Work to complete
Only the lines with "auto" in the entries below belong in the answer; please copy them.

***** Supplied information

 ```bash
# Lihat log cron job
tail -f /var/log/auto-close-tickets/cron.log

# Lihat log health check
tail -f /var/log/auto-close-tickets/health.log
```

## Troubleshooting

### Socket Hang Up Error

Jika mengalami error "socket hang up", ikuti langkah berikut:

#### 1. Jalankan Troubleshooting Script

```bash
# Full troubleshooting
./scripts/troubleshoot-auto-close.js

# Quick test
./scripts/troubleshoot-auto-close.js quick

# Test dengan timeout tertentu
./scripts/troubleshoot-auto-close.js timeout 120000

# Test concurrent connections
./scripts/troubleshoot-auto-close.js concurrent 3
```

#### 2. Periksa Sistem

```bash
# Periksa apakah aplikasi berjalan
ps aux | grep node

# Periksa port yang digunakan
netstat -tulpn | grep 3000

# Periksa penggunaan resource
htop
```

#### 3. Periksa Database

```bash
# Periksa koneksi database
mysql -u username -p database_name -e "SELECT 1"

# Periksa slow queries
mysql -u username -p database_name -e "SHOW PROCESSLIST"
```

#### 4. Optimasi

**********

Solution for this task
tail -f /var/log/auto-close-tickets/cron.log
tail -f /var/log/auto-close-tickets/health.log
./scripts/troubleshoot-auto-close.js
./scripts/troubleshoot-auto-close.js quick
./scripts/troubleshoot-auto-close.js timeout 120000
./scripts/troubleshoot-auto-close.js concurrent 3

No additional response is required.